I'm ambivalent. I really do like the ability to ask for the extension with no period (goodness knows that the first thing I always have to do is strip the period in every caller). I'm less enthused by the idea of "canonical extension". As was asked earlier, how doesn't "matches extension" work for you? http://codereview.chromium.org/149796/diff/1020/23 File base/file_path.cc (right): http://codereview.chromium.org/149796/diff/1020/23#newcode358 Line 358: DCHECK(extension.empty() || extension[0] == kExtensionSeparator); Really like this DCHECK. http://codereview.chromium.org/149796/diff/1020/23#newcode376 Line 376: current_extension.begin()); Er, I wrote this code specifically to work on all platforms; ifdefing it is really unnecessary.
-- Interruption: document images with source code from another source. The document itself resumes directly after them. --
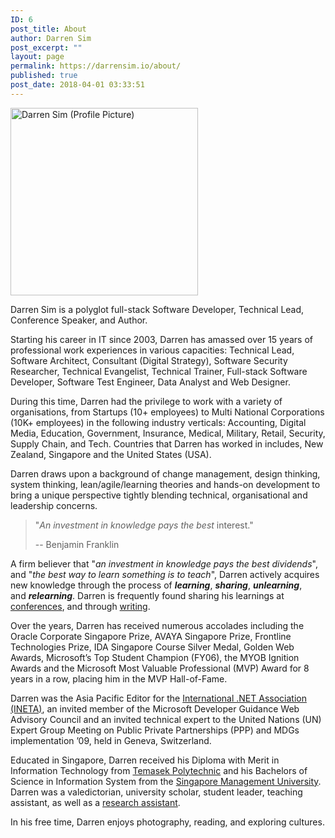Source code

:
 ```yaml
---
ID: 6
post_title: About
author: Darren Sim
post_excerpt: ""
layout: page
permalink: https://darrensim.io/about/
published: true
post_date: 2018-04-01 03:33:51
---
```

<img class="alignright wp-image-182 size-medium" src="https://darrensim.io/wp-content/uploads/2018/06/darren-profile-small-300x300.jpeg" alt="Darren Sim (Profile Picture)" width="300" height="300">

Darren Sim is a polyglot full-stack Software Developer, Technical Lead, Conference Speaker, and Author.

Starting his career in IT since 2003, Darren has amassed over 15 years of professional work experiences in various capacities: Technical Lead, Software Architect, Consultant (Digital Strategy), Software Security Researcher, Technical Evangelist, Technical Trainer, Full-stack Software Developer, Software Test Engineer, Data Analyst and Web Designer.

During this time, Darren had the privilege to work with a variety of organisations, from Startups (10+ employees) to Multi National Corporations (10K+ employees) in the following industry verticals: Accounting, Digital Media, Education, Government, Insurance, Medical, Military, Retail, Security, Supply Chain, and Tech. Countries that Darren has worked in includes, New Zealand, Singapore and the United States (USA).

Darren draws upon a background of change management, design thinking, system thinking, lean/agile/learning theories and hands-on development to bring a unique perspective tightly blending technical, organisational and leadership concerns.
<blockquote>"<em>An investment in knowledge pays the best</em>&nbsp;interest."

-- Benjamin Franklin</blockquote>
A firm believer that "<em>an investment in knowledge pays the best dividends</em>", and "<em>the best way to learn something is to teach</em>", Darren actively acquires new knowledge through the process of <em><strong>learning</strong></em>, <em><strong>sharing</strong></em>, <em><strong>unlearning</strong></em>, and&nbsp;<em><strong>relearning</strong></em>. Darren is frequently found sharing his learnings at <a href="https://darrensim.io/speaking-engagements/" target="_blank" rel="noopener">conferences</a>, and through <a href="https://darrensim.io/blog/">writing</a>.

Over the years, Darren has received numerous accolades including the Oracle Corporate Singapore Prize, AVAYA Singapore Prize, Frontline Technologies Prize, IDA Singapore Course Silver Medal, Golden Web Awards, Microsoft’s Top Student Champion (FY06), the MYOB Ignition Awards and the Microsoft Most Valuable Professional (MVP) Award for 8 years in a row, placing him in the MVP Hall-of-Fame.

Darren was the Asia Pacific Editor for the <a href="http://web.archive.org/web/20100420140137/http://apac.ineta.org:80/Newsletter/English/March2009/tabid/337/Default.aspx" target="_blank" rel="noopener">International .NET Association (INETA)</a>, an invited member of the Microsoft Developer Guidance Web Advisory Council and an invited technical expert to the United Nations (UN) Expert Group Meeting on Public Private Partnerships (PPP) and MDGs implementation ’09, held in Geneva, Switzerland.

Educated in Singapore, Darren received his Diploma with Merit in Information Technology from <a href="http://www.tp.edu.sg/" target="_blank" rel="noopener">Temasek Polytechnic</a>&nbsp;and his Bachelors of Science in Information System from the <a href="https://www.smu.edu.sg/" target="_blank" rel="noopener">Singapore Management University</a>. Darren was a valedictorian, university scholar, student leader, teaching assistant, as well as a <a href="https://dblp.uni-trier.de/pers/hd/s/Sim:Darren" target="_blank" rel="noopener">research assistant</a>.

In his free time, Darren enjoys photography, reading, and exploring cultures.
Just because the Mac can have a case-sensitive filesystem doesn't affect whether extensions are or are not matched case-insensitively. Those are orthogonal issues. (BTW, they are matched case-insensitively. Always.)
I haven't looked at the change yet but I have read the description. Doesn't MatchesExtension handle what you need?
http://codereview.chromium.org/149796/diff/1020/28 File chrome/browser/download/download_manager.cc (right): http://codereview.chromium.org/149796/diff/1020/28#newcode844 Line 844: ShouldOpenFileBasedOnExtension(download->full_path())) This code has changed since you touched it; the original code is buggy. The auto-open list has no leading periods; make sure you don't reintroduce the bug.
Thanks all for the detailed feedback! As for the main question regarding MatchesExtension: The issue described in bug #10876 stems from DownloadManager::ShouldOpenFileExtension() using the std::set find() method to look for the extension in auto_open_. That was the main thing I wanted to address with CanonicalizedExtension(). When making those changes I also found a few other issues that I corrected along the way (the mentioned leading dot issue with auto_open_, and ShouldOpenFileExtension treating the extension as a file path). Now, I could rewrite the code to use MatchesExtension(), or using a case-insensitive comparison functor for the auto_open_ set itself (and by analogy also the exe_types_ set). However I think that the contents of those sets should also be stored in a canonicalized way (hence CanonicalizedExtension()). As it seems that a public CanonicalizedExtension() method doesn't have too many fans here ;), I'd suggest rewriting those parts of the code to use a case-insensitive comparison functor, and also rewriting OpenFilesBasedOnExtension to make extensions lower-case before storing them. As for my other changes to method signatures (taking full paths instead of extensions): I still think they are worthwhile, as they eliminate the need to know whether an extension should have a dot or not, and reducing the caller's burden to extract the extension just for calling the method. Do you guys have any different opinions or suggestions?
On 2009/07/17 16:52:00, Avi wrote: > http://codereview.chromium.org/149796/diff/1020/23#newcode376 > Line 376: current_extension.begin()); > Er, I wrote this code specifically to work on all platforms; ifdefing it is > really unnecessary. Just because the Mac can have a case-sensitive filesystem > doesn't affect whether extensions are or are not matched case-insensitively. > Those are orthogonal issues. (BTW, they are matched case-insensitively. Always.) I was actually thinking mainly of Linux when I added the #ifdef, Mac was more of an afterthought (I realize the way I wrote it doesn't make that clear :p). I.e., do we treat Linux as case-insensitive as well?
One further suggestion: I wonder if it wouldn't be better to have a separate 'FileExtension' class that takes care of all the mentioned issues (case, dot/no dot) and wraps file extensions in the same way that FilePath does for whole paths. In case you're in favor of implementing such a class: should that be a sub-class of FilePath (less refactoring), a separate class, but dependent on FilePath (similar), or a wholly separate class (more refactoring: e.g., FilePath::StringType would need to become a common type).
Roland wrote: > One further suggestion: I wonder if it wouldn't be better to have a separate > 'FileExtension' class that takes care of all the mentioned issues (case, dot/no > dot) and wraps file extensions in the same way that FilePath does for whole > paths. I think that might be an excessive abstraction.
Removed the contentious parts of my patch and only fixed those parts of the code immediately pertinent to the issue. However, I believe that there are still issues regarding case handling when comparing file extensions. I added comments and unit test cases to document them. The latter are commented out, as they are failing.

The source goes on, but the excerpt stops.